# TASK GOAL:
Return every line of the data below exactly, but do not include the images.

(Beginning of EXCERPTED RECORDS)

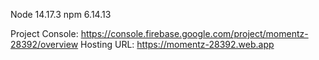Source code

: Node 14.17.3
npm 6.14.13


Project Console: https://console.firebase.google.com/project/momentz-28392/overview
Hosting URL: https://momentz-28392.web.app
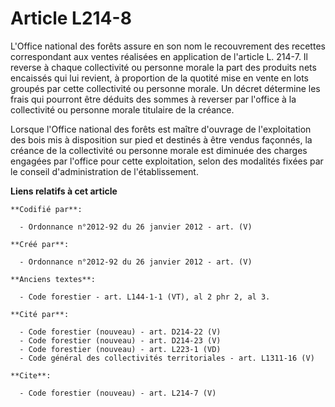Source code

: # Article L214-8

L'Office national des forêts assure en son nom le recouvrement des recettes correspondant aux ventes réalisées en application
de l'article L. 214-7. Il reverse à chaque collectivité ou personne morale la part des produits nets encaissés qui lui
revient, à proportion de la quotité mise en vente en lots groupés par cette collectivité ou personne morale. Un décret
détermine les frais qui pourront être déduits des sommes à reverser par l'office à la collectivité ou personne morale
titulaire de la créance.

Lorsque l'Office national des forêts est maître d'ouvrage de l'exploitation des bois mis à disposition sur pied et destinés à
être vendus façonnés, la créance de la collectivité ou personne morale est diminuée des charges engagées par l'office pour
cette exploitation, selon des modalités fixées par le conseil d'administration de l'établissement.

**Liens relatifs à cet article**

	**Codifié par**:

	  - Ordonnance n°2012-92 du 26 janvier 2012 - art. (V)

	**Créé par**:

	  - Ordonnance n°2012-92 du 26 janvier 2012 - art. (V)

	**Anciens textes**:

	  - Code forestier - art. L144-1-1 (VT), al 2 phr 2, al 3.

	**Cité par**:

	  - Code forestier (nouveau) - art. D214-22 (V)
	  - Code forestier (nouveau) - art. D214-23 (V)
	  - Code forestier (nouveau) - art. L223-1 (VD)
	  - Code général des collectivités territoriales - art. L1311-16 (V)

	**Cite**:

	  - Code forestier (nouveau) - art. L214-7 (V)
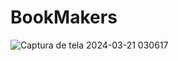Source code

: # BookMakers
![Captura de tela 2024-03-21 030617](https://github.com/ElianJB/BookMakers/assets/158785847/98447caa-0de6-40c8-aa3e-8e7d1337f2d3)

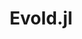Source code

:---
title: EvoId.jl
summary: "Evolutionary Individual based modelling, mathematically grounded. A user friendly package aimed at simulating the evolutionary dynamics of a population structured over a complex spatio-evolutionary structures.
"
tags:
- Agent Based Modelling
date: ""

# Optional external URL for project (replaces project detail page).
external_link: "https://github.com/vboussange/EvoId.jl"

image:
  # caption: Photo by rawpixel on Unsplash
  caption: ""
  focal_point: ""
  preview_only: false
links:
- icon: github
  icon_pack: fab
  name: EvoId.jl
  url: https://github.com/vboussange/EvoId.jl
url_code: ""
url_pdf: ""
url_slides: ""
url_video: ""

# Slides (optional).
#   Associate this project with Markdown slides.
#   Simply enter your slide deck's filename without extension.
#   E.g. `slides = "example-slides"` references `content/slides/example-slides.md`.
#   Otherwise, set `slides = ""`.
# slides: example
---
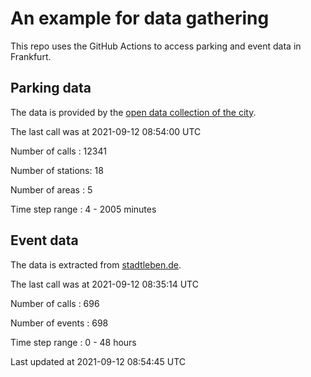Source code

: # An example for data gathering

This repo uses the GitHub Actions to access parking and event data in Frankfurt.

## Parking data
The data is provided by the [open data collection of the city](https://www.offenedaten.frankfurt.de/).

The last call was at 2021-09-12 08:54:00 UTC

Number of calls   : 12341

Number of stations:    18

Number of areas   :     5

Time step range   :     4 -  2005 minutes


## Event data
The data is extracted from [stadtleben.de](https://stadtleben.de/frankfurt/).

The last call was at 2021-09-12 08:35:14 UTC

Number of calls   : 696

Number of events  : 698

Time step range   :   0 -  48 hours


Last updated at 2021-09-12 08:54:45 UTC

(End of EXCERPTED RECORDS)

# REPLY:
Source code

: Node 14.17.3
npm 6.14.13


Project Console: https://console.firebase.google.com/project/momentz-28392/overview
Hosting URL: https://momentz-28392.web.app
Source code

: # Article L214-8

L'Office national des forêts assure en son nom le recouvrement des recettes correspondant aux ventes réalisées en application
de l'article L. 214-7. Il reverse à chaque collectivité ou personne morale la part des produits nets encaissés qui lui
revient, à proportion de la quotité mise en vente en lots groupés par cette collectivité ou personne morale. Un décret
détermine les frais qui pourront être déduits des sommes à reverser par l'office à la collectivité ou personne morale
titulaire de la créance.

Lorsque l'Office national des forêts est maître d'ouvrage de l'exploitation des bois mis à disposition sur pied et destinés à
être vendus façonnés, la créance de la collectivité ou personne morale est diminuée des charges engagées par l'office pour
cette exploitation, selon des modalités fixées par le conseil d'administration de l'établissement.

**Liens relatifs à cet article**

	**Codifié par**:

	  - Ordonnance n°2012-92 du 26 janvier 2012 - art. (V)

	**Créé par**:

	  - Ordonnance n°2012-92 du 26 janvier 2012 - art. (V)

	**Anciens textes**:

	  - Code forestier - art. L144-1-1 (VT), al 2 phr 2, al 3.

	**Cité par**:

	  - Code forestier (nouveau) - art. D214-22 (V)
	  - Code forestier (nouveau) - art. D214-23 (V)
	  - Code forestier (nouveau) - art. L223-1 (VD)
	  - Code général des collectivités territoriales - art. L1311-16 (V)

	**Cite**:

	  - Code forestier (nouveau) - art. L214-7 (V)
Source code

: # BookMakers
![Captura de tela 2024-03-21 030617](https://github.com/ElianJB/BookMakers/assets/158785847/98447caa-0de6-40c8-aa3e-8e7d1337f2d3)

Source code

:---
title: EvoId.jl
summary: "Evolutionary Individual based modelling, mathematically grounded. A user friendly package aimed at simulating the evolutionary dynamics of a population structured over a complex spatio-evolutionary structures.
"
tags:
- Agent Based Modelling
date: ""

# Optional external URL for project (replaces project detail page).
external_link: "https://github.com/vboussange/EvoId.jl"

image:
  # caption: Photo by rawpixel on Unsplash
  caption: ""
  focal_point: ""
  preview_only: false
links:
- icon: github
  icon_pack: fab
  name: EvoId.jl
  url: https://github.com/vboussange/EvoId.jl
url_code: ""
url_pdf: ""
url_slides: ""
url_video: ""

# Slides (optional).
#   Associate this project with Markdown slides.
#   Simply enter your slide deck's filename without extension.
#   E.g. `slides = "example-slides"` references `content/slides/example-slides.md`.
#   Otherwise, set `slides = ""`.
# slides: example
---
Source code

: # An example for data gathering

This repo uses the GitHub Actions to access parking and event data in Frankfurt.

## Parking data
The data is provided by the [open data collection of the city](https://www.offenedaten.frankfurt.de/).

The last call was at 2021-09-12 08:54:00 UTC

Number of calls   : 12341

Number of stations:    18

Number of areas   :     5

Time step range   :     4 -  2005 minutes


## Event data
The data is extracted from [stadtleben.de](https://stadtleben.de/frankfurt/).

The last call was at 2021-09-12 08:35:14 UTC

Number of calls   : 696

Number of events  : 698

Time step range   :   0 -  48 hours


Last updated at 2021-09-12 08:54:45 UTC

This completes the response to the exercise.